Although the twins had great talents, they could not pass the heavy fog and go inside. The brothers burned the candles and paper money and knelt to pray, "Is this a place for human talents, for gods, or for Buddhas? Please, show us, otherwise we will die with disappointment." After three days and three nights' prayer, they sincerely touched the Jade Emperor, who cleared the mist and cloud for the twin brothers. They saw two dragons in broad daylight, one was a "Yellow Dragon" located in the North while another one was a "Green Dragon" in the South. These two dragons settled in the mountain ridges and met at the giant "Pearl". This was the place that Dayu once subdued these two dragons. What a grant sight of "Two Dragons Played with A Pearl". What an excellent place for human, for gods, for Buddhas. Two brothers appreciated the sight for a while and knelt down and kowtowed for three times. When they were going to leave, they found that this place was especially shady while other places were all under the bright sunshine. They discussed and decided to do a good thing for this land. They knelt down again and prayed to the gods for sunlight and sun-heat. Jade Emperor accepted their request and sent Sun-God came down to the earth. Sun-God hung a heaven lantern over the land and named this land " Mount Yangming". Since then, Yangming was the first place that exposed to the sunshine. The past Yongzhou Chronicle once recorded, "Yangming was bright before other place caught the first ray of sunrise...".

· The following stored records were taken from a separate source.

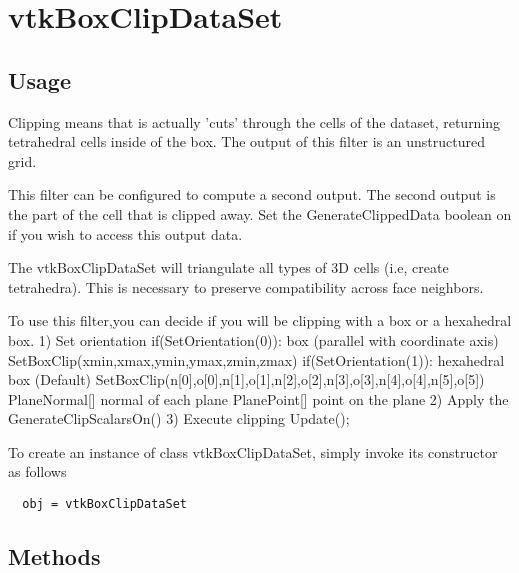 \section{vtkBoxClipDataSet}

\subsection{Usage}

 Clipping means that is actually 'cuts' through the cells of the dataset,
 returning tetrahedral cells inside of the box.
 The output of this filter is an unstructured grid.

 This filter can be configured to compute a second output. The
 second output is the part of the cell that is clipped away. Set the
 GenerateClippedData boolean on if you wish to access this output data.

 The vtkBoxClipDataSet will triangulate all types of 3D cells (i.e, create tetrahedra).
 This is necessary to preserve compatibility across face neighbors.

 To use this filter,you can decide if you will be clipping with a box or a hexahedral box.
 1) Set orientation 
    if(SetOrientation(0)): box (parallel with coordinate axis)
       SetBoxClip(xmin,xmax,ymin,ymax,zmin,zmax)  
    if(SetOrientation(1)): hexahedral box (Default)
       SetBoxClip(n[0],o[0],n[1],o[1],n[2],o[2],n[3],o[3],n[4],o[4],n[5],o[5])  
       PlaneNormal[] normal of each plane
       PlanePoint[] point on the plane 
 2) Apply the GenerateClipScalarsOn() 
 3) Execute clipping  Update();

To create an instance of class vtkBoxClipDataSet, simply
invoke its constructor as follows
\begin{verbatim}
  obj = vtkBoxClipDataSet
\end{verbatim}
\subsection{Methods}

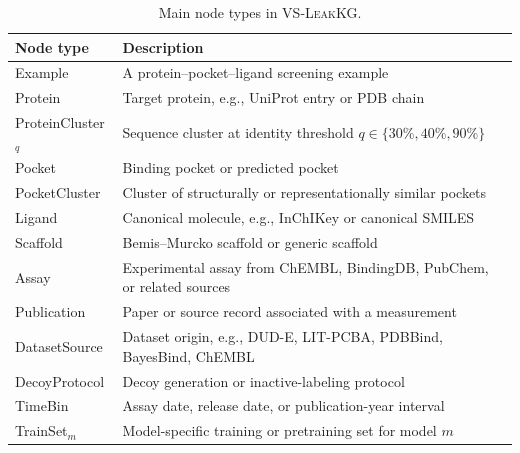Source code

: \documentclass[11pt]{article}
\begin{document}
\begin{table}[h]
\centering
\caption{Main node types in \textsc{VS-LeakKG}.}
\label{tab:nodes}
\begin{tabular}{ll}
\toprule
\textbf{Node type} & \textbf{Description} \\
\midrule
Example & A protein--pocket--ligand screening example \\
Protein & Target protein, e.g., UniProt entry or PDB chain \\
ProteinCluster\(_q\) & Sequence cluster at identity threshold \(q\in\{30\%,40\%,90\%\}\) \\
Pocket & Binding pocket or predicted pocket \\
PocketCluster & Cluster of structurally or representationally similar pockets \\
Ligand & Canonical molecule, e.g., InChIKey or canonical SMILES \\
Scaffold & Bemis--Murcko scaffold or generic scaffold \\
Assay & Experimental assay from ChEMBL, BindingDB, PubChem, or related sources \\
Publication & Paper or source record associated with a measurement \\
DatasetSource & Dataset origin, e.g., DUD-E, LIT-PCBA, PDBBind, BayesBind, ChEMBL \\
DecoyProtocol & Decoy generation or inactive-labeling protocol \\
TimeBin & Assay date, release date, or publication-year interval \\
TrainSet\(_m\) & Model-specific training or pretraining set for model \(m\) \\
\bottomrule
\end{tabular}
\end{table}
\end{document}

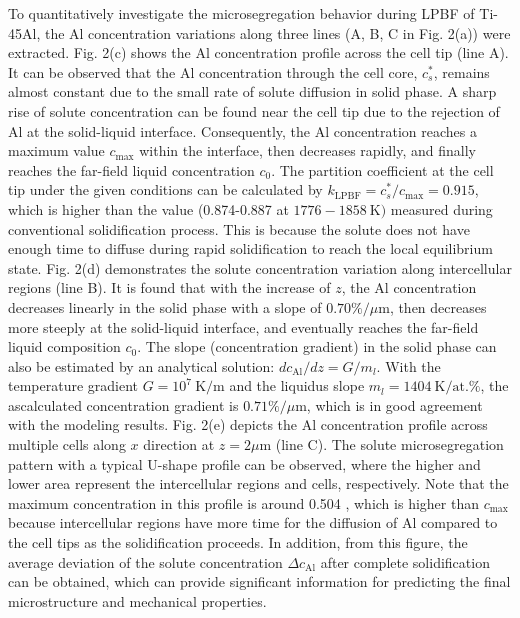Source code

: \documentclass[10pt]{article}
\begin{document}
To quantitatively investigate the microsegregation behavior during LPBF of Ti-45Al, the Al concentration variations along three lines (A, B, $\mathrm{C}$ in Fig. 2(a)) were extracted. Fig. 2(c) shows the Al concentration profile across the cell tip (line A). It can be observed that the Al concentration through the cell core, $c_{s}^{*}$, remains almost constant due to the small rate of solute diffusion in solid phase. A sharp rise of solute concentration can be found near the cell tip due to the rejection of $\mathrm{Al}$ at the solid-liquid interface. Consequently, the Al concentration reaches a maximum value $c_{\max }$ within the interface, then decreases rapidly, and finally reaches the far-field liquid concentration $c_{0}$. The partition coefficient at the cell tip under the given conditions can be calculated by $k_{\mathrm{LPBF}}=c_{s}^{*} / c_{\max }=0.915$, which is higher than the value (0.874-0.887 at $1776-1858 \mathrm{~K})$ measured during conventional solidification process. This is because the solute does not have enough time to diffuse during rapid solidification to reach the local equilibrium state. Fig. 2(d) demonstrates the solute concentration variation along intercellular regions (line B). It is found that with the increase of $z$, the Al concentration decreases linearly in the solid phase with a slope of $0.70 \% / \mu \mathrm{m}$, then decreases more steeply at the solid-liquid interface, and eventually reaches the far-field liquid composition $c_{0}$. The slope (concentration gradient) in the solid phase can also be estimated by an analytical solution: $d c_{\mathrm{Al}} / d z=G / m_{l}$. With the temperature gradient $G=10^{7} \mathrm{~K} / \mathrm{m}$ and the liquidus slope $m_{l}=1404 \mathrm{~K} / \mathrm{at} . \%$, the ascalculated concentration gradient is $0.71 \% / \mu \mathrm{m}$, which is in good agreement with the modeling results. Fig. 2(e) depicts the $\mathrm{Al}$ concentration profile across multiple cells along $x$ direction at $z=2 \mu \mathrm{m}$ (line C). The solute microsegregation pattern with a typical U-shape profile can be observed, where the higher and lower area represent the intercellular regions and cells, respectively. Note that the maximum concentration in this profile is around 0.504 , which is higher than $c_{\max }$ because intercellular regions have more time for the diffusion of Al compared to the cell tips as the solidification proceeds. In addition, from this figure, the average deviation of the solute concentration $\Delta c_{\mathrm{Al}}$ after complete solidification can be obtained, which can provide significant information for predicting the final microstructure and mechanical properties.
\end{document}

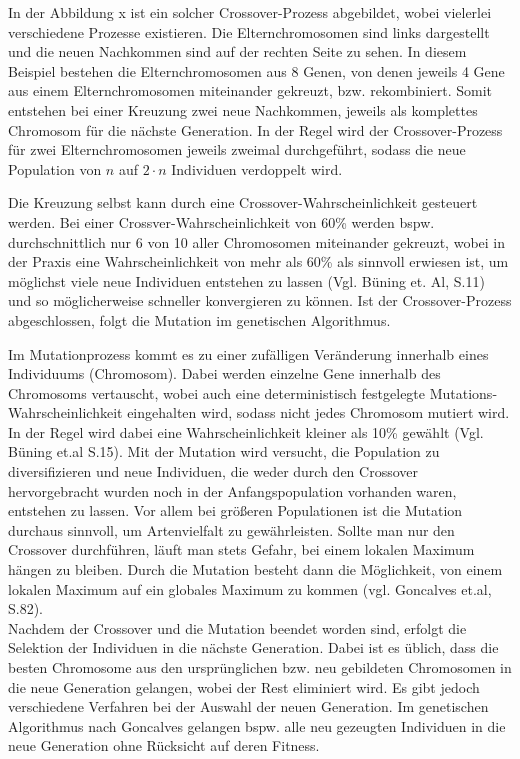 \documentclass[a4paper,12pt,parskip,bibtotoc,liststotoc]{article}
\begin{document}
In der Abbildung x ist ein solcher Crossover-Prozess abgebildet, wobei vielerlei verschiedene Prozesse existieren. 
Die Elternchromosomen sind links dargestellt und die neuen Nachkommen sind auf der rechten Seite zu sehen. 
In diesem Beispiel bestehen die Elternchromosomen aus 8 Genen, von denen jeweils 4 Gene aus einem Elternchromosomen miteinander gekreuzt, bzw. rekombiniert. 
Somit entstehen bei einer Kreuzung zwei neue Nachkommen, jeweils als komplettes Chromosom für die nächste Generation. 
In der Regel wird der Crossover-Prozess für zwei Elternchromosomen jeweils zweimal durchgeführt, sodass die neue Population von $n$ auf $2\cdot n$ Individuen verdoppelt wird.

Die Kreuzung selbst kann durch eine Crossover-Wahrscheinlichkeit gesteuert werden. 
Bei einer Crossver-Wahrscheinlichkeit von 60\% werden bspw. durchschnittlich nur 6 von 10 aller Chromosomen miteinander gekreuzt, wobei in der Praxis eine Wahrscheinlichkeit von mehr als 60\% als sinnvoll erwiesen ist, um möglichst viele neue Individuen entstehen zu lassen (Vgl. Büning et. Al, S.11) und so möglicherweise schneller konvergieren zu können.
Ist der Crossover-Prozess abgeschlossen, folgt die Mutation im genetischen Algorithmus.

Im Mutationprozess kommt es zu einer zufälligen Veränderung innerhalb eines Individuums (Chromosom). 
Dabei werden einzelne Gene innerhalb des Chromosoms vertauscht, wobei auch eine deterministisch festgelegte Mutations-Wahrscheinlichkeit eingehalten wird, sodass nicht jedes Chromosom mutiert wird. 
In der Regel wird dabei eine Wahrscheinlichkeit kleiner als 10\% gewählt (Vgl. Büning et.al S.15).
Mit der Mutation wird versucht, die Population zu diversifizieren und neue Individuen, die weder durch den Crossover hervorgebracht wurden noch in der Anfangspopulation vorhanden waren, entstehen zu lassen. Vor allem bei größeren Populationen ist die Mutation durchaus sinnvoll, um Artenvielfalt zu gewährleisten. Sollte man nur den Crossover durchführen, läuft man stets Gefahr, bei einem lokalen Maximum hängen zu bleiben. Durch die Mutation besteht dann die Möglichkeit, von einem lokalen Maximum auf ein globales Maximum zu kommen (vgl. Goncalves et.al, S.82).\\

Nachdem der Crossover und die Mutation beendet worden sind, erfolgt die Selektion der Individuen in die nächste Generation. 
Dabei ist es üblich, dass die besten Chromosome aus den ursprünglichen bzw. neu gebildeten Chromosomen in die neue Generation gelangen, wobei der Rest eliminiert wird. 
Es gibt jedoch verschiedene Verfahren bei der Auswahl der neuen Generation.
Im genetischen Algorithmus nach Goncalves gelangen bspw. alle neu gezeugten Individuen in die neue Generation ohne Rücksicht auf deren Fitness.
\end{document}
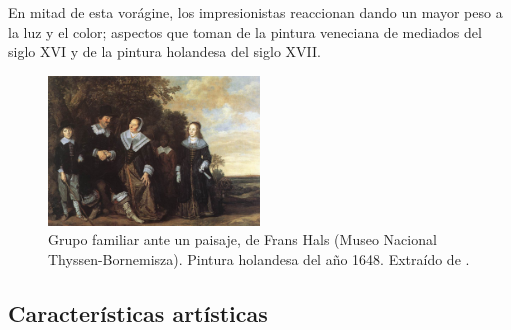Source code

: \documentclass[../main.tex]{subfiles}
\begin{document}
En mitad de esta vorágine, los impresionistas reaccionan dando un mayor peso a la luz y el color; aspectos que toman de la pintura veneciana de mediados del siglo XVI y de la pintura holandesa del siglo XVII.

\begin{figure}[h!]
    \centering
    \includegraphics[width=0.5\textwidth]{imagenes/Grupo familiar ante un paisaje.jpg}
    \caption[Grupo familiar ante un paisaje, de Frans Hals]{Grupo familiar ante un paisaje, de Frans Hals (Museo Nacional Thyssen-Bornemisza). Pintura holandesa del año 1648. Extraído de \cite{Hals1648}.}
    \label{fig:hals_familia}
\end{figure}

\subsection{Características artísticas}
\end{document}
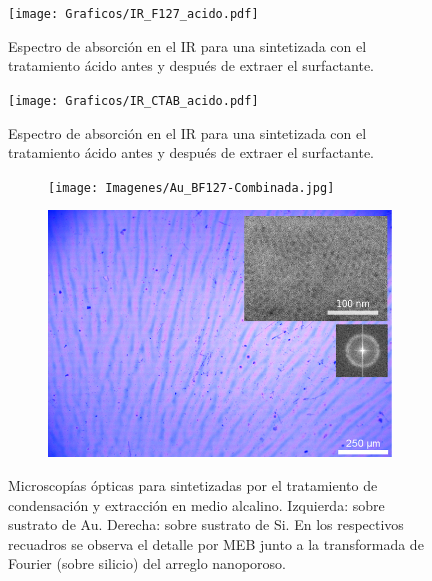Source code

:     		\begin{figure}
			\centering
			\texttt{[image: Graficos/IR\_F127\_acido.pdf]}
			\caption[FTIR \pdmF\space tratamiento ácido.]{Espectro de absorción en el IR para una \pdmF\space sintetizada con el tratamiento ácido antes y después de extraer el surfactante.}
			\label{fig:IR_F127_acido}
		    \end{figure}
    	

    		\begin{figure}
			\centering
			\texttt{[image: Graficos/IR\_CTAB\_acido.pdf]}
			\caption[FTIR \pdmC\space tratamiento ácido.]{Espectro de absorción en el IR para una \pdmC\space sintetizada con el tratamiento ácido antes y después de extraer el surfactante.}
			\label{fig:IR_CTAB_acido}
			\end{figure}
	
    	

    		\begin{figure}
 	   	    \begin{subfigure}{0.495\textwidth}
	       	\texttt{[image: Imagenes/Au\_BF127-Combinada.jpg]}
	   		\end{subfigure}
	   		\begin{subfigure}{0.495\textwidth}
	   	    \includegraphics[width=\textwidth]{Imagenes/Si_BF127-Combinada.jpg}
	   		\end{subfigure}
			 \caption[Microscopía óptica \pdmF tratamiento en medio alcalino.]{Microscopías ópticas para \pdmF\space sintetizadas por el tratamiento de condensación y extracción en medio alcalino. Izquierda: sobre sustrato de Au. Derecha: sobre sustrato de Si. En los respectivos recuadros se observa el detalle por MEB junto a la transformada de Fourier (sobre silicio) del arreglo nanoporoso.}
			 \label{fig:Microscopia_F127_basico}	
		     \end{figure}

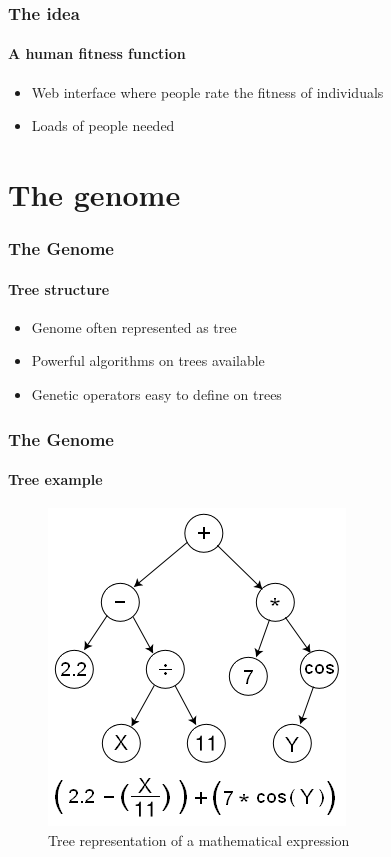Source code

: \documentclass{beamer}
\begin{document}
\begin{frame}
	\frametitle{The idea}
	\framesubtitle{A human fitness function}
	\begin{itemize}
		\item<1-> Web interface where people rate the fitness of individuals
		\item<2-> Loads of people needed
	\end{itemize}
	
\end{frame}



\section{The genome} %
\label{sg:sec:the_genome}

\begin{frame}
	\frametitle{The Genome}
	\framesubtitle{Tree structure}
	\begin{itemize}
		\item<1-> Genome often represented as tree
		\item<2-> Powerful algorithms on trees available
		\item<3-> Genetic operators easy to define on trees
	\end{itemize}
\end{frame}

\begin{frame}
	\frametitle{The Genome}
	\framesubtitle{Tree example}
	\begin{figure}[h]
		\centering
			\includegraphics[width=0.6\textheight]{images/Genetic_Program_Tree.png}
		\caption{Tree representation of a mathematical expression}
		\label{sg:fig:images_Genetic_Program_Tree}
	\end{figure}
\end{frame}
\end{document}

===Wanshou Temple (Temple of Longevity)===
Wanshou temple was built in the Song dynasty and was reconstructed during the Ming dynasty. It stands at an altitude of 1357 meters on a granite slope and covers an area of 5000 square kilometers. It is one of the provincial protected cultural relics and historical sites. There is an old well behind the temple, which will neither overflow while raining nor dry up after long drought. The water from the well is clear and tastes sweet. In 1550, the twenty-seventh year of the Jiajing period in the Qing dynasty, a 39-year-old Chan master (an honorific title for Buddhist monks) successfully cultivated himself into a Buddha and thus Mount Yangming became a blessed land. The Wanshou Temple attracts over 100 million religious people from nearby provinces each year. People come here for blessings from the Buddhas.